Data 02/09/2008 16:23:42 | Tópico: Contos


-Toinho, que cabelo reco é esse menino?
-Foi Cazuza do Bitéu mainha, ele que fez! Me deu dois trocado mode eu cortá.
-Ô consumição da moléstia!!! E tu foste se vender por dois trocado, condenado?
-Tava precisando mainha, depois cresce, num sabe...
-Apois cresce também esse cascudo que já vou lhe dá, visse?
E Carlinda saía correndo atrás do moleque já tão acostumado a correr as léguas descalço pelo solo agreste, dando cavaco em pedregulhos e espinhos de mandacarú.

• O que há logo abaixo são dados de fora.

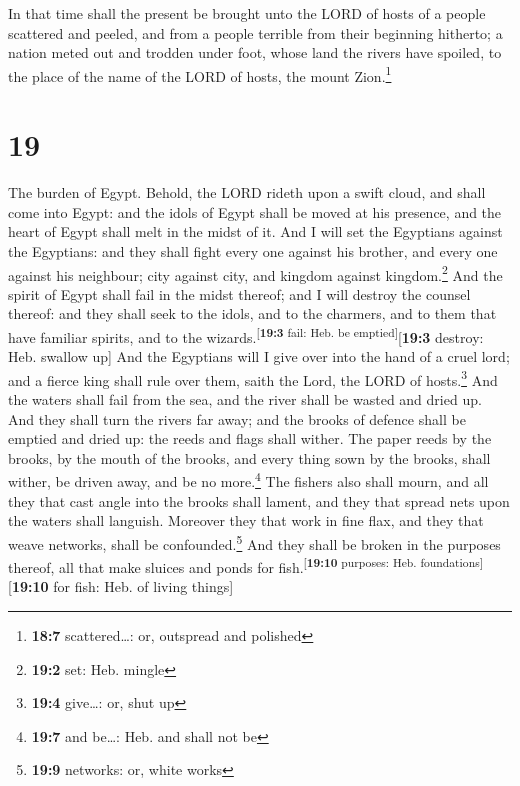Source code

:  In that time shall the present be brought unto the LORD
of hosts of a people scattered and peeled, and from a people terrible
from their beginning hitherto; a nation meted out and trodden under
foot, whose land the rivers have spoiled, to the place of the name of
the LORD of hosts, the mount Zion.\footnote{\textbf{18:7}
  scattered\ldots: or, outspread and polished}

\hypertarget{section-18}{%
\section{19}\label{section-18}}

 The burden of Egypt. Behold, the LORD rideth upon a swift
cloud, and shall come into Egypt: and the idols of Egypt shall be moved
at his presence, and the heart of Egypt shall melt in the midst of it.
 And I will set the Egyptians against the Egyptians: and
they shall fight every one against his brother, and every one against
his neighbour; city against city, and kingdom against
kingdom.\footnote{\textbf{19:2} set: Heb. mingle}  And the
spirit of Egypt shall fail in the midst thereof; and I will destroy the
counsel thereof: and they shall seek to the idols, and to the charmers,
and to them that have familiar spirits, and to the
wizards.\textsuperscript{{[}\textbf{19:3} fail: Heb. be
emptied{]}}{[}\textbf{19:3} destroy: Heb. swallow up{]} 
And the Egyptians will I give over into the hand of a cruel lord; and a
fierce king shall rule over them, saith the Lord, the LORD of
hosts.\footnote{\textbf{19:4} give\ldots: or, shut up} 
And the waters shall fail from the sea, and the river shall be wasted
and dried up.  And they shall turn the rivers far away;
and the brooks of defence shall be emptied and dried up: the reeds and
flags shall wither.  The paper reeds by the brooks, by the
mouth of the brooks, and every thing sown by the brooks, shall wither,
be driven away, and be no more.\footnote{\textbf{19:7} and be\ldots:
  Heb. and shall not be}  The fishers also shall mourn,
and all they that cast angle into the brooks shall lament, and they that
spread nets upon the waters shall languish.  Moreover they
that work in fine flax, and they that weave networks, shall be
confounded.\footnote{\textbf{19:9} networks: or, white works}
 And they shall be broken in the purposes thereof, all
that make sluices and ponds for fish.\textsuperscript{{[}\textbf{19:10}
purposes: Heb. foundations{]}}{[}\textbf{19:10} for fish: Heb. of living
things{]}

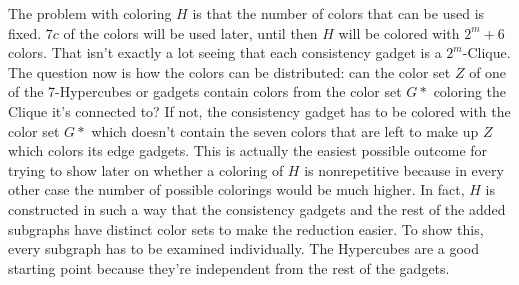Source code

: \documentclass[12pt,a4paper]{article}
\begin{document}
The problem with coloring $H$ is that the number of colors that can be used is fixed. $7c$ of the colors will be used later, until then $H$ will be colored with $2^m+6$ colors. That isn't exactly a lot seeing that each consistency gadget is a $2^m$-Clique. The question now is how the colors can be distributed: can the color set $Z$ of one of the 7-Hypercubes or gadgets contain colors from the color set $G*$ coloring the Clique it's connected to? If not, the consistency gadget has to be colored with the color set $G*$ which doesn't contain the seven colors that are left to make up $Z$ which colors its edge gadgets. This is actually the easiest possible outcome for trying to show later on whether a coloring of $H$ is nonrepetitive because in every other case the number of possible colorings would be much higher. In fact, $H$ is constructed in such a way that the consistency gadgets and the rest of the added subgraphs have distinct color sets to make the reduction easier. To show this, every subgraph has to be examined individually. The Hypercubes are a good starting point because they're independent from the rest of the gadgets. 
\newline
\end{document}
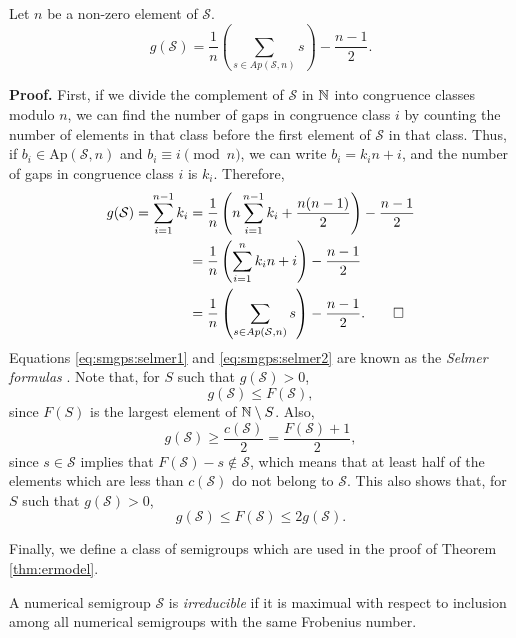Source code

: \begin{proposition} Let $n$ be a non-zero element of $\mathcal{S}$. 
    \begin{equation}\label{eq:smgps:selmer2}
        g(\mathcal{S}) = \frac{1}{n}\left(\sum_{s \in Ap(\mathcal{S}, n)} s\right) - \frac{n - 1}{2}.
    \end{equation}
\end{proposition}
\textbf{Proof. } First, if we divide the complement of $\mathcal{S}$ in $\mathbb{N}$ into congruence classes modulo $n$, we can find the number of gaps in congruence class $i$ by counting the number of elements in that class before the first element of $\mathcal{S}$ in that class. Thus, if $b_i \in \mathrm{Ap}(\mathcal{S}, n)$ and $b_i \equiv i \pmod n$, we can write $b_i = k_i n + i$, and the number of gaps in congruence class $i$ is $k_i$. Therefore,
\begin{align*}
    g(\mathcal{S}) = \sum_{i = 1}^{n - 1} k_i &=  \frac{1}{n}\left(n\sum_{i = 1}^{n - 1} k_i + \frac{n(n - 1)}{2}\right) - \frac{n - 1}{2} \\
    &= \frac{1}{n}\left(\sum_{i = 1}^n k_i n + i \right) - \frac{n - 1}{2} \\
    &= \frac{1}{n}\left(\sum_{s \in Ap(\mathcal{S}, n)} s \right) - \frac{n - 1}{2}. \qed
\end{align*}
Equations \ref{eq:smgps:selmer1} and \ref{eq:smgps:selmer2} are known as the \textit{Selmer formulas} \cite{selmer1977linear}. Note that, for $S$ such that $g(\mathcal{S}) > 0$,
\[g(\mathcal{S}) \leq F(\mathcal{S}),\] 
since $F(S)$ is the largest element of $\mathbb{N} \setminus S$. Also, 
\[g(\mathcal{S}) \geq \frac{c(\mathcal{S})}{2} = \frac{F(\mathcal{S}) + 1}{2},\]
since $s \in \mathcal{S}$ implies that $F(\mathcal{S}) - s \notin \mathcal{S}$, which means that at least half of the elements which are less than $c(\mathcal{S})$ do not belong to $\mathcal{S}$.  This also shows that, for $S$ such that $g(\mathcal{S}) > 0$, 
\begin{equation}\label{eq:smgps:frobgenus}
    g(\mathcal{S}) \leq F(\mathcal{S}) \leq 2g(\mathcal{S}).
\end{equation}

Finally, we define a class of semigroups which are used in the proof of Theorem \ref{thm:ermodel}. 

\begin{definition}\label{def:smgps:irreducible}
    A numerical semigroup $\mathcal{S}$ is \textit{irreducible} if it is maximual with respect to inclusion among all numerical semigroups with the same Frobenius number.
\end{definition}


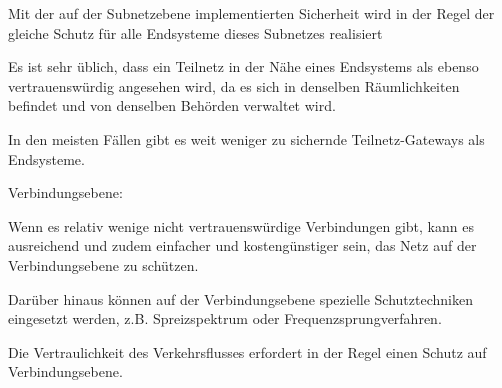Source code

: \documentclass[a4paper]{article}
\begin{document}
\begin{multicols}{3}
\begin{itemize*}
\begin{itemize*}
                  \begin{itemize*}
                        \item Mit der auf der Subnetzebene implementierten Sicherheit wird in der Regel der gleiche Schutz für alle Endsysteme dieses Subnetzes realisiert
                  \end{itemize*}
                  \item Es ist sehr üblich, dass ein Teilnetz in der Nähe eines Endsystems als ebenso vertrauenswürdig angesehen wird, da es sich in denselben Räumlichkeiten befindet und von denselben Behörden verwaltet wird.
                  \item In den meisten Fällen gibt es weit weniger zu sichernde Teilnetz-Gateways als Endsysteme.
            \end{itemize*}
            \item Verbindungsebene:
            \begin{itemize*}
                  \item Wenn es relativ wenige nicht vertrauenswürdige Verbindungen gibt, kann es ausreichend und zudem einfacher und kostengünstiger sein, das Netz auf der Verbindungsebene zu schützen.
                  \item Darüber hinaus können auf der Verbindungsebene spezielle Schutztechniken eingesetzt werden, z.B. Spreizspektrum oder Frequenzsprungverfahren.
                  \item Die Vertraulichkeit des Verkehrsflusses erfordert in der Regel einen Schutz auf Verbindungsebene.
            \end{itemize*}
      \end{itemize*}


\end{multicols}
\end{document}
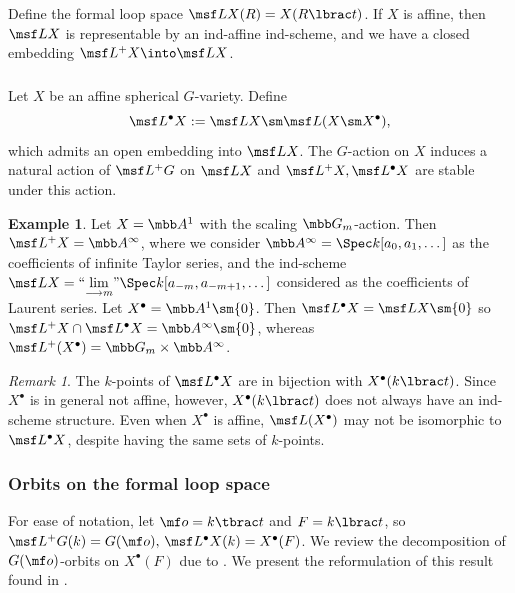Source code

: \documentclass[final]{amsart}
\theoremstyle{remark}
\newtheorem{rem}[subsubsection]{Remark}
\theoremstyle{definition}
\newtheorem{eg}[subsubsection]{Example}
\numberwithin{equation}{section}
\begin{document}
Define the formal loop space 
$\msf L X(R) = X(R\lbrac t)$. 
If $X$ is affine, then $\msf L X$ is representable by an ind-affine ind-scheme,
and we have a closed embedding $\msf L^+ X \into \msf L X$.

\subsubsection{}
Let $X$ be an affine spherical $G$-variety.
Define 
\[ \msf L^\bullet X := \msf L X \sm \msf L(X\sm X^\bullet), \]
which admits an open embedding into $\msf L X$. 
The $G$-action on $X$ induces a natural action of $\msf L^+ G$ on 
$\msf L X$ and $\msf L^+X, \msf L^\bullet X$ are stable under this action. 


\begin{eg} \label{eg:A1}
Let $X = \mbb A^1$ with the scaling $\mbb G_m$-action. Then  
$\msf L^+ X = \mbb A^\infty$, where we consider $\mbb A^\infty = \Spec k[a_0,a_1,\dotsc]$
as the coefficients of infinite Taylor series, and the ind-scheme
$\msf L X = ``\underset{\longrightarrow m}\lim" \Spec k[a_{-m},a_{-m+1},\dotsc]$ considered
as the coefficients of Laurent series.
Let $X^\bullet = \mbb A^1 \sm \{0\}$. Then $\msf L^\bullet X = \msf L X \sm \{0\}$ so $\msf L^+ X \cap \msf L^\bullet X = \mbb A^\infty \sm \{0\}$, whereas $\msf L^+(X^\bullet) = \mbb G_m \times \mbb A^\infty$. 
\end{eg}

\begin{rem} 
The $k$-points of $\msf L^\bullet X$ are in bijection with $X^\bullet(k\lbrac t)$. 
Since $X^\bullet$ is in general not affine, however, $X^\bullet(k\lbrac t)$ does not
always have an ind-scheme structure. Even when $X^\bullet$ is affine, 
$\msf L(X^\bullet)$ may not be isomorphic to $\msf L^\bullet X$, despite having the same sets of $k$-points. 
\end{rem}


\subsubsection{Orbits on the formal loop space} \label{sect:stratLXpoint}

For ease of notation, 
let $\mf o = k\tbrac t$ and $F = k\lbrac t$, so 
$\msf L^+G(k) = G(\mf o),\, \msf L^\bullet X(k) = X^\bullet(F)$.
We review the decomposition of $G(\mf o)$-orbits on $X^\bullet(F)$ due to \cite{LV}.
We present the reformulation of this result found in \cite[Theorem 3.3.1]{GN}. 

\smallskip
\end{document}
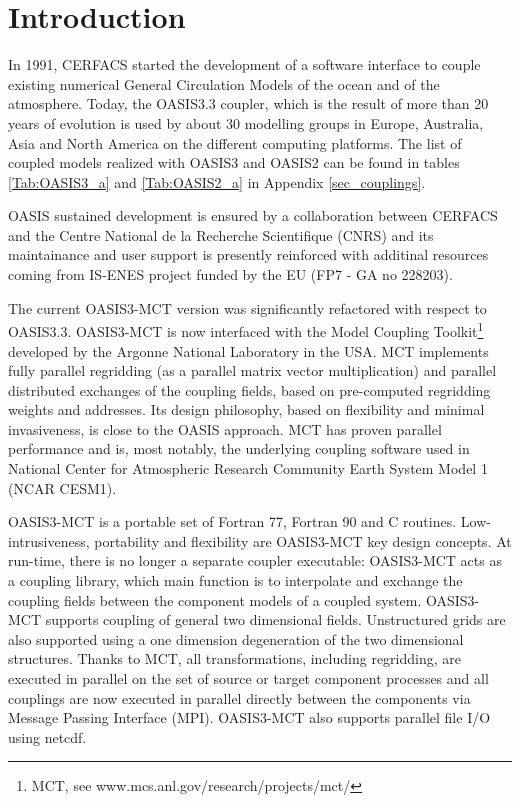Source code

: \newpage
\chapter{Introduction}
\label{sec_step}

In 1991, CERFACS started the development of
a software interface to couple existing numerical General
Circulation Models of the ocean and of the atmosphere. Today, the
OASIS3.3 coupler, which is the result of more than 20 years of evolution
is used by about 30 modelling groups in Europe, Australia, Asia and
North America on the different computing platforms. The list of
coupled models realized with OASIS3  and OASIS2 can be
found in tables \ref{Tab:OASIS3_a} and \ref{Tab:OASIS2_a} in Appendix \ref{sec_couplings}.

OASIS sustained development is ensured by a collaboration
between CERFACS and the Centre National de la Recherche Scientifique
(CNRS) and its maintainance and user support is presently reinforced
with additinal resources coming from IS-ENES project funded by the EU (FP7 -
GA no 228203).

The current OASIS3-MCT version was significantly refactored with respect to OASIS3.3. OASIS3-MCT is now interfaced with the Model
Coupling Toolkit\footnote{MCT, see www.mcs.anl.gov/research/projects/mct/} \citet{mct_larson} \citet{mct_jacob} developed by the Argonne National Laboratory in the USA. MCT implements fully parallel regridding (as a parallel matrix vector 
multiplication) and parallel distributed exchanges of the coupling
fields, based on pre-computed regridding weights and addresses. 
Its design philosophy, based on flexibility and minimal invasiveness,
is close to the OASIS approach. 
MCT has proven parallel performance and is, most notably, the
underlying coupling software used in National Center for Atmospheric
Research Community Earth System Model 1 (NCAR CESM1).

OASIS3-MCT is a portable set of Fortran 77, Fortran 90 and C routines. Low-intrusiveness, portability and flexibility are OASIS3-MCT key design concepts. At run-time, there is no
longer a separate coupler executable: OASIS3-MCT acts as a coupling library, which main function is to interpolate and exchange the coupling fields between the component models of a coupled system.  OASIS3-MCT supports  coupling of general two dimensional fields.  Unstructured grids are also supported using a one dimension degeneration of the two dimensional structures. Thanks to MCT, all transformations, including regridding, are executed in parallel on the set of source or target component processes and all couplings are now executed in parallel directly between the components via Message Passing Interface
(MPI). OASIS3-MCT also supports parallel file I/O using netcdf.  

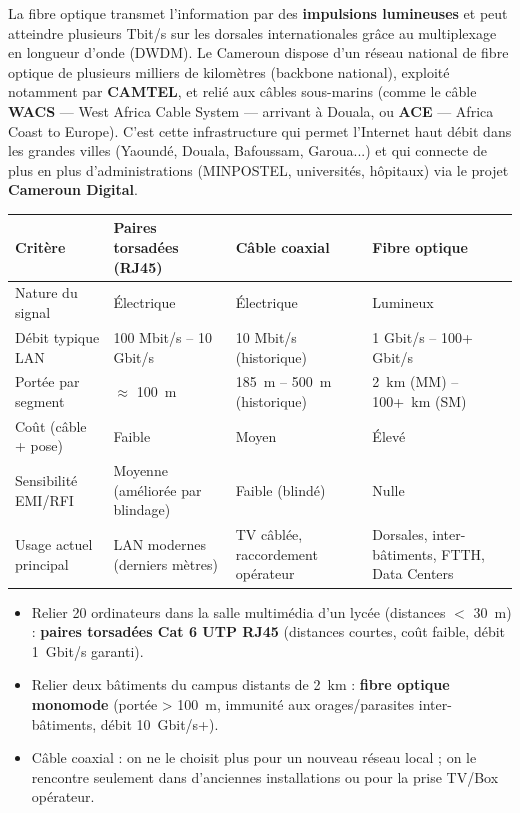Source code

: \documentclass[11pt]{article}
\newcounter{popsec}
\newcounter{popsub}
\newcommand{\courssub}[1]{%
  \stepcounter{popsub}%
  \par\vspace{9pt}\noindent{\popxbold\fontsize{11.5}{13}\selectfont\color{popink}{\color{poporange}\thepopsec.\thepopsub}\hspace{6pt}#1}\par\nopagebreak\vspace{4pt}
}
\begin{document}
\begin{savaistu}
La fibre optique transmet l'information par des \textbf{impulsions lumineuses} et peut atteindre plusieurs Tbit/s sur les dorsales internationales grâce au multiplexage en longueur d'onde (DWDM). Le Cameroun dispose d'un réseau national de fibre optique de plusieurs milliers de kilomètres (backbone national), exploité notamment par \textbf{CAMTEL}, et relié aux câbles sous-marins (comme le câble \textbf{WACS} — West Africa Cable System — arrivant à Douala, ou \textbf{ACE} — Africa Coast to Europe). C'est cette infrastructure qui permet l'Internet haut débit dans les grandes villes (Yaoundé, Douala, Bafoussam, Garoua...) et qui connecte de plus en plus d'administrations (MINPOSTEL, universités, hôpitaux) via le projet \textbf{Cameroun Digital}.
\end{savaistu}

\courssub{Comparaison des trois supports}

\begin{center}
\begin{tabularx}{\linewidth}{|l|X|X|X|}
\hline
\rowcolor{popblue!40} \textbf{Critère} & \textbf{Paires torsadées (RJ45)} & \textbf{Câble coaxial} & \textbf{Fibre optique} \\
\hline
Nature du signal & Électrique & Électrique & Lumineux \\
\hline
Débit typique LAN & 100 Mbit/s -- 10 Gbit/s & 10 Mbit/s (historique) & 1 Gbit/s -- 100+ Gbit/s \\
\hline
Portée par segment & $\approx$ \SI{100}{m} & \SI{185}{m} -- \SI{500}{m} (historique) & \SI{2}{km} (MM) -- \SI{100+}{km} (SM) \\
\hline
Coût (câble + pose) & Faible & Moyen & Élevé \\
\hline
Sensibilité EMI/RFI & Moyenne (améliorée par blindage) & Faible (blindé) & Nulle \\
\hline
Usage actuel principal & LAN modernes (derniers mètres) & TV câblée, raccordement opérateur & Dorsales, inter-bâtiments, FTTH, Data Centers \\
\hline
\end{tabularx}
\end{center}

\begin{exemplebox}
\begin{itemize}
\item Relier 20 ordinateurs dans la salle multimédia d'un lycée (distances $<$ \SI{30}{m}) : \textbf{paires torsadées Cat 6 UTP RJ45} (distances courtes, coût faible, débit \SI{1}{Gbit/s} garanti).
\item Relier deux bâtiments du campus distants de \SI{2}{km} : \textbf{fibre optique monomode} (portée \textgreater{} \SI{100}{m}, immunité aux orages/parasites inter-bâtiments, débit \SI{10}{Gbit/s}+).
\item Câble coaxial : on ne le choisit plus pour un nouveau réseau local ; on le rencontre seulement dans d'anciennes installations ou pour la prise TV/Box opérateur.
\end{itemize}
\end{exemplebox}
\end{document}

A mulher nunca pegava, mas fazia menção de ir para impor seu respeito.
A birosca ela levava com pulso forte e boa comida, treinou duas sobrinhas na arte de receber as pessoas, e ia levando a vida entre o trabalho duro e a esperança.
Aquela esperança dava-lhe uma alegria inconfessa,um frescor dos dias, nunca foi mulher de ir atrás dos homens, às vezes não conseguia evitar os agrados constantes, mas seu coração tinha dono, embora não fosse de trancar a cara.
E se perdeu o grande amor da vida para aquela estrada longa, não ia também sangrar o pulso nem botar a goela numa corda, como fazia um tipo de gente besta.
Mas aquele mascate tinha trincado o seu coração, e Carlinda sabia que o miserável era bem capaz de voltar um dia como prometera, por isso gastava seu descanso ali no tamborete debaixo do pé de juazeiro, olhando a bicha dá passagem para os carros...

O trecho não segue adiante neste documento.